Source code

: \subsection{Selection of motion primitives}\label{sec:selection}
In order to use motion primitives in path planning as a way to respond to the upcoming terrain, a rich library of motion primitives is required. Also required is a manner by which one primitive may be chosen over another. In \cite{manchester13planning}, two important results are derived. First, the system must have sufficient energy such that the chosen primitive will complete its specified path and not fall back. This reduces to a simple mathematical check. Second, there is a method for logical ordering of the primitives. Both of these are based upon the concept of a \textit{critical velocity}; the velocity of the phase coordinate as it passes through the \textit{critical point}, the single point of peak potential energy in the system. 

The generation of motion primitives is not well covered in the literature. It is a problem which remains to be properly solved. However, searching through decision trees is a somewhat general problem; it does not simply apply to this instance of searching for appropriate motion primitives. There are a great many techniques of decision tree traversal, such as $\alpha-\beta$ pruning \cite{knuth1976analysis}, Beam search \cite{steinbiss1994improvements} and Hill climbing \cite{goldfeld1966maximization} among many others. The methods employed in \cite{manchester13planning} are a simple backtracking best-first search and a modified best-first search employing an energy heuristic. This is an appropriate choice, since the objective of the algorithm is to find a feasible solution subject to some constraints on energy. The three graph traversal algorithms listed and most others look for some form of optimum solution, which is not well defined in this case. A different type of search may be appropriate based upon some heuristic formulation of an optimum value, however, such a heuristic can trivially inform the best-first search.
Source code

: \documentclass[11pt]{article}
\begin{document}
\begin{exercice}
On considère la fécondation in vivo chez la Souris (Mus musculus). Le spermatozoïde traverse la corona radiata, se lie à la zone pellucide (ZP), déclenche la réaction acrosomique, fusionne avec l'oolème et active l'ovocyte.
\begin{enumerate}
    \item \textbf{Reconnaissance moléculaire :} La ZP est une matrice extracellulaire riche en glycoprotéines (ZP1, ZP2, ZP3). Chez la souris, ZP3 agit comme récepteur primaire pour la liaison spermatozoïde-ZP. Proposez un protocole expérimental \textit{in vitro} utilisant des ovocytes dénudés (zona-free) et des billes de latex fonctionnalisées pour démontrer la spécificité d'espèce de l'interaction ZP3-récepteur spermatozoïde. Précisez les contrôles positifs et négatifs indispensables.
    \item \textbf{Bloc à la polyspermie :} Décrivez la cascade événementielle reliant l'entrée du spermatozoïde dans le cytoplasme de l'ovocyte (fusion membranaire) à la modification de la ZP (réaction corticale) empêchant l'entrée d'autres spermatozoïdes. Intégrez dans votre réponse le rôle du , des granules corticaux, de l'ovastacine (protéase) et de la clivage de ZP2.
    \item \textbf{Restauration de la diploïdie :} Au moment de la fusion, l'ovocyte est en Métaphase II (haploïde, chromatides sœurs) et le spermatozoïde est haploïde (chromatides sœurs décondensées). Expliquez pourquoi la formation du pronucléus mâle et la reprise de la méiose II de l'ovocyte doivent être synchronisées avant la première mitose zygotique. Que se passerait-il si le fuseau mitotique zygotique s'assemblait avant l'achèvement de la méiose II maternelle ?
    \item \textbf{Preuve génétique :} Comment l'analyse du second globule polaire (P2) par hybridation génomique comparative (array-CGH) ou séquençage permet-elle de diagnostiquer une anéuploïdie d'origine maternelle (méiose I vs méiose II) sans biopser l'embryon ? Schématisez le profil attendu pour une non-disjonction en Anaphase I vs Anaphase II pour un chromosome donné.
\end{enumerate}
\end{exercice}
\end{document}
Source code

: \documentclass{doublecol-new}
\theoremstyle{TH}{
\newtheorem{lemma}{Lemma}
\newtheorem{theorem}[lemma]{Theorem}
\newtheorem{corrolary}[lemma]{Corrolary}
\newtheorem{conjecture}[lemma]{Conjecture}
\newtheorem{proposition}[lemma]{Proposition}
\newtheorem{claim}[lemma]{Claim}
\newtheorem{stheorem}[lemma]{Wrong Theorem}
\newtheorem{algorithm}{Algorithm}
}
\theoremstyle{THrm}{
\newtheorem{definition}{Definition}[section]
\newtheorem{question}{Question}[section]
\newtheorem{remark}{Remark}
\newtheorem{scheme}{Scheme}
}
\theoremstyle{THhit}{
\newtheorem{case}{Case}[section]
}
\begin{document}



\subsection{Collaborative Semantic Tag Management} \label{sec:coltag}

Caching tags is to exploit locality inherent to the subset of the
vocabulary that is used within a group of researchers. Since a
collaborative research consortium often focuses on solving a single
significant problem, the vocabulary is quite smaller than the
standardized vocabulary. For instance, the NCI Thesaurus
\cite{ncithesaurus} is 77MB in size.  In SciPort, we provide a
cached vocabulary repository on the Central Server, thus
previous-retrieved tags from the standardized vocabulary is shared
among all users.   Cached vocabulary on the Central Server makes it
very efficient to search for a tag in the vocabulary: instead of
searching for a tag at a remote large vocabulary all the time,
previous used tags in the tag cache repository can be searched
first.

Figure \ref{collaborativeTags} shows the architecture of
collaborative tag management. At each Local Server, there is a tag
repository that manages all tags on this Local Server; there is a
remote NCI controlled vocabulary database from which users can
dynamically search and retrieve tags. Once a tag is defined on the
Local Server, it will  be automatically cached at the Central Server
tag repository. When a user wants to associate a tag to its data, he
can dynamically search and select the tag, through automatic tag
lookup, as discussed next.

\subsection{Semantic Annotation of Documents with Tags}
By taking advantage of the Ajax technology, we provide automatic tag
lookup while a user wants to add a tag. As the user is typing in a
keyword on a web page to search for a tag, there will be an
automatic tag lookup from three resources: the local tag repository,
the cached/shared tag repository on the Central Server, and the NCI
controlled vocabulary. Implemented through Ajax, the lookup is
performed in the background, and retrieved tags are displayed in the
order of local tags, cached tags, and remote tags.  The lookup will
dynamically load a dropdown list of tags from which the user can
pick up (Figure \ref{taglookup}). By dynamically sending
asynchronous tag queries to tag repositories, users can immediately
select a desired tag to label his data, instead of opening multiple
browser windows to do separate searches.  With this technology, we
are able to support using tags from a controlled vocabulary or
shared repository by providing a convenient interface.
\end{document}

──────

Above is a listing; print exactly its lines from the one with "among all users." through the one with "browser windows to", and no other lines.

among all users.   Cached vocabulary on the Central Server makes it
very efficient to search for a tag in the vocabulary: instead of
searching for a tag at a remote large vocabulary all the time,
previous used tags in the tag cache repository can be searched
first.

Figure \ref{collaborativeTags} shows the architecture of
collaborative tag management. At each Local Server, there is a tag
repository that manages all tags on this Local Server; there is a
remote NCI controlled vocabulary database from which users can
dynamically search and retrieve tags. Once a tag is defined on the
Local Server, it will  be automatically cached at the Central Server
tag repository. When a user wants to associate a tag to its data, he
can dynamically search and select the tag, through automatic tag
lookup, as discussed next.

\subsection{Semantic Annotation of Documents with Tags}
By taking advantage of the Ajax technology, we provide automatic tag
lookup while a user wants to add a tag. As the user is typing in a
keyword on a web page to search for a tag, there will be an
automatic tag lookup from three resources: the local tag repository,
the cached/shared tag repository on the Central Server, and the NCI
controlled vocabulary. Implemented through Ajax, the lookup is
performed in the background, and retrieved tags are displayed in the
order of local tags, cached tags, and remote tags.  The lookup will
dynamically load a dropdown list of tags from which the user can
pick up (Figure \ref{taglookup}). By dynamically sending
asynchronous tag queries to tag repositories, users can immediately
select a desired tag to label his data, instead of opening multiple
browser windows to do separate searches.  With this technology, we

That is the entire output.